(Task input Opens)
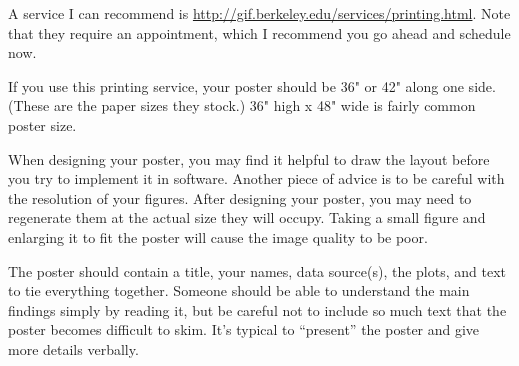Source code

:\documentclass[11pt, oneside]{article}   	%
\begin{document}

A service I can recommend is
\url{http://gif.berkeley.edu/services/printing.html}. Note that they require an
appointment, which I recommend you go ahead and schedule now.

If you use this printing service, your poster should be 36" or 42" along one
side. (These are the paper sizes they stock.) 36" high x 48" wide is fairly
common poster size.

When designing your poster, you may find it helpful to draw the layout before
you try to implement it in software. Another piece of advice is to be careful
with the resolution of your figures. After designing your poster, you may need
to regenerate them at the actual size they will occupy. Taking a small figure
and enlarging it to fit the poster will cause the image quality to be poor.

The poster should contain a title, your names, data source(s), the plots, and
text to tie everything together. Someone should be able to understand the main
findings simply by reading it, but be careful not to include so much text that
the poster becomes difficult to skim. It's typical to ``present'' the poster and
give more details verbally.
\end{document}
(Task input Closes)
Task prompt - Lines holding the string "printing" must be copied out of the entries above.

Completed task -
\url{http://gif.berkeley.edu/services/printing.html}. Note that they require an
If you use this printing service, your poster should be 36" or 42" along one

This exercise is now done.